黑檀儿窝在温宴的怀里,只当不知道白玉团冲它喵喵直叫。
仪驾重新向前行。
皖阳郡主回了自己车上,马车经过温家马车时,她看了一眼边上的人。
其中有一个少年。
她看不清模样,只觉得身姿挺拔,便问:“那是谁啊?”
婢女想了想,道:“听说温姑娘有一个隔房的兄长,是温同知的长子。”
“是吗?”皖阳公主打了个哈欠,倒回了引枕上。
围场离京城不算远。
前头,成瑞公主的车上。
闵玥道:“公主,皖阳郡主把温宴的姐妹都一块叫上了。”
成瑞抬了抬尖尖的下巴,道:“正好,成安爱面子,她又要护得人多了,难免顾此失彼,我就不信她能全了面子。还是你眼神好,一眼就看到了温家人。”

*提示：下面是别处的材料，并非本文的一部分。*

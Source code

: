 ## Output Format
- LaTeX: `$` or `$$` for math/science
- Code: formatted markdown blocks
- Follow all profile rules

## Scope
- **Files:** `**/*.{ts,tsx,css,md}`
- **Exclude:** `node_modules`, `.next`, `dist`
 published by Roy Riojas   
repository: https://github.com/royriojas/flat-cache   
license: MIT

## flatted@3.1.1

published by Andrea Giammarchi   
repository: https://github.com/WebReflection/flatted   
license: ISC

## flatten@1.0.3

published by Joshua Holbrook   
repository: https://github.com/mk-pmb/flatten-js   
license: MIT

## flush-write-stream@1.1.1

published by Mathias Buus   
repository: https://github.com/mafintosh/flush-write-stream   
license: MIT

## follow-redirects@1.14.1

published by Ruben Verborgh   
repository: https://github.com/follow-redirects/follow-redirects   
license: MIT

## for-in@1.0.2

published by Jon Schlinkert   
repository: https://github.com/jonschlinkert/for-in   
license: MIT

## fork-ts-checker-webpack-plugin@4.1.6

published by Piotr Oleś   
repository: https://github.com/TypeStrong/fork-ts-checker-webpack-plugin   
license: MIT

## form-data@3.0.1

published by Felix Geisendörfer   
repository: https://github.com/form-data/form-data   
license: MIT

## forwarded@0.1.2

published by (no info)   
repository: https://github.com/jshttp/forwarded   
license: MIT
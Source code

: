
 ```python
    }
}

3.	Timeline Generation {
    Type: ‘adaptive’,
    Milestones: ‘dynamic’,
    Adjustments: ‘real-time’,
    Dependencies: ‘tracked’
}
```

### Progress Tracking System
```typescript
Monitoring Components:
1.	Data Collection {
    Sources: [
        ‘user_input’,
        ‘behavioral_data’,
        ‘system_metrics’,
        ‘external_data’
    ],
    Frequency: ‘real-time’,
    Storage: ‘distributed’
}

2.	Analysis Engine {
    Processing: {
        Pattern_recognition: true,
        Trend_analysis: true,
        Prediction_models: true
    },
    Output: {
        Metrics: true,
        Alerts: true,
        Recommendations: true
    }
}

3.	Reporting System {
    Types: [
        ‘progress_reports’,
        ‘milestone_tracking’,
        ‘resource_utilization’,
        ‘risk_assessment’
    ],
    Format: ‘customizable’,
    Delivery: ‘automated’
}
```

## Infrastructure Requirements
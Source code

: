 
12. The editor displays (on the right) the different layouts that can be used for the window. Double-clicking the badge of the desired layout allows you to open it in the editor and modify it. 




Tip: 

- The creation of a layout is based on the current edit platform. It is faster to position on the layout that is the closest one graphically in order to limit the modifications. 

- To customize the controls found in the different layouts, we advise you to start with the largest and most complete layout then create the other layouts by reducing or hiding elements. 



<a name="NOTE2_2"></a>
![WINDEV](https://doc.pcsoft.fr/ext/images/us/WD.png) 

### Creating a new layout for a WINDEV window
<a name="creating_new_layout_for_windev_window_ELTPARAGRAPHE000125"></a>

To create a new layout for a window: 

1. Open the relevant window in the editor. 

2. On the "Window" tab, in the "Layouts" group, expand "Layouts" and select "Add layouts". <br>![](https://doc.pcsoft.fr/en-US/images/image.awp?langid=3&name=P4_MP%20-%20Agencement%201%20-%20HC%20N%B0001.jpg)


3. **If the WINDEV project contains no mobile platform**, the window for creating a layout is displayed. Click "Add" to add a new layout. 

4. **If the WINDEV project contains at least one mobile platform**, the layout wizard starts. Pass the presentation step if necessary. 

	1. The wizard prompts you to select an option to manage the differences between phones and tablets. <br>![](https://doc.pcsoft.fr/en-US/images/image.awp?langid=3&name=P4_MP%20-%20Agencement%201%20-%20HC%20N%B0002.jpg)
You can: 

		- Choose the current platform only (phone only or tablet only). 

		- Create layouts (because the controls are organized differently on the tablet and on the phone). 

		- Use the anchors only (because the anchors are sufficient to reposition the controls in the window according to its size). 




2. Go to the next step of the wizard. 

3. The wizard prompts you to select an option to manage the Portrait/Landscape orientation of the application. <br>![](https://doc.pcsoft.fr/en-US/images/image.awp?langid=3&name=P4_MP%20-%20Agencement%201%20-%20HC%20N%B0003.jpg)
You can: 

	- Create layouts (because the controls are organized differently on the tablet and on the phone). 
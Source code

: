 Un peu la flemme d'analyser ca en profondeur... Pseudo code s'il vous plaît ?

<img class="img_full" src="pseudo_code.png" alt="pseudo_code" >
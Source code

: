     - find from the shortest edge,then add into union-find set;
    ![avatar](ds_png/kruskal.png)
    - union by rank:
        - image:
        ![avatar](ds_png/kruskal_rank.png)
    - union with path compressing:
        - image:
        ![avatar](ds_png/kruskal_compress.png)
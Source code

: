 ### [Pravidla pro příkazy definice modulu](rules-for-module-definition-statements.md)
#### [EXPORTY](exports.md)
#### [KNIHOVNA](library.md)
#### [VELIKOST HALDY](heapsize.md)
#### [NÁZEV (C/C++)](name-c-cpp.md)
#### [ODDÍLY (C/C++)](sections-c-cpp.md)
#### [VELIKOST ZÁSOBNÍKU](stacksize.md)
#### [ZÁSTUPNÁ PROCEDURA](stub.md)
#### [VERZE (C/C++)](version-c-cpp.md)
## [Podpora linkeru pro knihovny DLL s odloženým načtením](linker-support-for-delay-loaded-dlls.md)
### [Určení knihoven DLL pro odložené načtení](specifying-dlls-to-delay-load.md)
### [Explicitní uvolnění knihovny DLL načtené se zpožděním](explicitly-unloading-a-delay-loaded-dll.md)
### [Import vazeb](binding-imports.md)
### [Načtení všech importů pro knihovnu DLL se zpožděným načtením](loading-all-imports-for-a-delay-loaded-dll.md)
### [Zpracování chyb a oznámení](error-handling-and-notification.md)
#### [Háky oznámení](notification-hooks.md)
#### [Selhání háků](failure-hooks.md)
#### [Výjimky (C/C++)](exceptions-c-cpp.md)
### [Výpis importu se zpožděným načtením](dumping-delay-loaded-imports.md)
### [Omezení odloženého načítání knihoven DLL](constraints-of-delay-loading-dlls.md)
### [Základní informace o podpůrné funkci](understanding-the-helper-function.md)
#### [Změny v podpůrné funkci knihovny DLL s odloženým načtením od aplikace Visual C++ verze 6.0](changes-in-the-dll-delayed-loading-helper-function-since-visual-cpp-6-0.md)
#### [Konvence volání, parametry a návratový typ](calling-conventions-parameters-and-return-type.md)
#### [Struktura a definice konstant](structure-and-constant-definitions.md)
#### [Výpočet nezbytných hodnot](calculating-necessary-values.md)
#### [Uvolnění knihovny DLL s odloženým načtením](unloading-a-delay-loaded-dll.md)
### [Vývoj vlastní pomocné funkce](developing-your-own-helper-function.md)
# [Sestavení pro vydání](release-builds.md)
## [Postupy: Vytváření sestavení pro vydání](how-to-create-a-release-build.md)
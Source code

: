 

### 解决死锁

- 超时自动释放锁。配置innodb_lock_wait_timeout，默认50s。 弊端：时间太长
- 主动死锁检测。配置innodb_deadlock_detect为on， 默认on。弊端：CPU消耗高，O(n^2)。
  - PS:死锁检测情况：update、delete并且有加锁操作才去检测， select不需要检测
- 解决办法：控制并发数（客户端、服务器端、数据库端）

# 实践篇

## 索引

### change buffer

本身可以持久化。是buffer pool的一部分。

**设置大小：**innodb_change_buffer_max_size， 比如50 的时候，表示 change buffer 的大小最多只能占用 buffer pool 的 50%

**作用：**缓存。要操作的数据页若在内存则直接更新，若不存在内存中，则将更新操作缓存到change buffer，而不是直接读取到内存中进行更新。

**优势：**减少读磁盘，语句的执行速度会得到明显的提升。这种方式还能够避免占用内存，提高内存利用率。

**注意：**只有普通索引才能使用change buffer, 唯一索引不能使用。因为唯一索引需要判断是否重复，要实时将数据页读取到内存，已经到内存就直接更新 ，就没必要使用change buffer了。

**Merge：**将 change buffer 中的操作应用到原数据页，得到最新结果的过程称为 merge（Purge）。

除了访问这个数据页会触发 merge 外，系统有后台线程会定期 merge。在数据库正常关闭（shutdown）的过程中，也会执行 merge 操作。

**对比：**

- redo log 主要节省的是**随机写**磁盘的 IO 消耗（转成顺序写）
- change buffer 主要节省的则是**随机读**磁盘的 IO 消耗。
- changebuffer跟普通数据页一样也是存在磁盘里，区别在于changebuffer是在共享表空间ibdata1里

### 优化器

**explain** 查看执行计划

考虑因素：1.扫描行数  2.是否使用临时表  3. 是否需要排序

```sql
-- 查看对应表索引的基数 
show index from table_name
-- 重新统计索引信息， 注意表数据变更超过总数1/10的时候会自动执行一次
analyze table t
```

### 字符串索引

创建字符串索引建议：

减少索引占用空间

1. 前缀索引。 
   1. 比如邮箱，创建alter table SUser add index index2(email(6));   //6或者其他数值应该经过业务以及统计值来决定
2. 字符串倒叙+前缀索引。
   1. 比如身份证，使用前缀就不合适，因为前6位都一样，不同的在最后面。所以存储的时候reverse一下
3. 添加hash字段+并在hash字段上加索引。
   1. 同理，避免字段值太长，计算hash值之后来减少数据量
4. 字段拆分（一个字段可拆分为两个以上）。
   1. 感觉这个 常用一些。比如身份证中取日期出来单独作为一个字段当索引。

闵玥垂着眼,道:“我前回随祖父出门,遇上温大人,正好见过。”
“可不就是巧了吗?”成瑞道。
刚巧闵玥认得,刚巧今儿温家出门,刚巧两厢遇上。
这不就是天赐良机吗?
闵玥笑着道:“娘娘一直都说,机会,想要抓住它,自己就得先做好准备。”
提起母妃敬妃,成瑞很是认同地点了点头。
她们母女两人,都有很长一段时间的不如意。
明明,她是公主中最努力的,但她的父皇,总是会忽略她,其他人提起公主时,也总夸成欢和成安。
因为那两人得了皇上的喜欢。
皇上膝下有九位公主。
其中最受宠是成欢公主,冯婕妤也是靠着这个女儿,成了从潜府出来的嫔妃中,数一数二得宠的一位,即便是后来进宫的年轻女子,都不及她。
朱晟出事,对冯婕妤而言是极大的打击,但她还有成欢。
母妃说,只要成欢得皇上喜爱,冯婕妤就不会一蹶不振。
另一位极受喜欢的公主就是成安。
她出生的那年,皇上被先皇立为太子,这是吉兆。
成安自幼就是父皇的掌上明珠,便是娇气的成欢,平素也不会与成安为难。
偌大的后宫,只有成欢和成安是父皇的宝贝心肝女儿。
成瑞却不是。
凭什么?
她出生的年月不够好?她不及她们乖巧?
成瑞不明白,她只能忍着,直到,她和母妃翻身了。
那么多年了,母妃一直不显山不露水,皇上继位后册封嫔妃,她的位分也不高。
直到六年前,时来运转,母妃接连诞下两位皇子,晋了妃位。
她有了两个一母同胞的龙子弟弟!
成瑞发现,她终于不用再小心翼翼地说话了。
有一回,她听见几个老宫人在背后讽刺敬妃是“老蚌怀珠”,这个年纪了还生,真是要儿子不要命。
成瑞二话不说,把人拖出去打了一通,神清气爽。
事后母妃说她太招摇了,成瑞却不以为然。
运气在她们这里,母妃是不年轻,但她不止从鬼门关里爬回来了,还节节高升。
她当然能够扬眉吐气!
她忍成安、成欢和其他公主很久了。
一个个的,不是念书不行,就是骑射不行,简直愚笨!
而且,她有亲弟弟,成欢的亲哥哥是个活死人,成安没有亲兄弟,她们谁都比不上她!
“等到了围场,我要让她们都倒霉!”成瑞道。
闵玥垂着眼,道:“郡主把温家姐妹都叫上了,她肯定有想法,公主,让她打头阵。”
成瑞公主道:“你说得对,让皖阳去,我先看好戏。温家姐妹怎么样都好,我就等着成安闹起来!”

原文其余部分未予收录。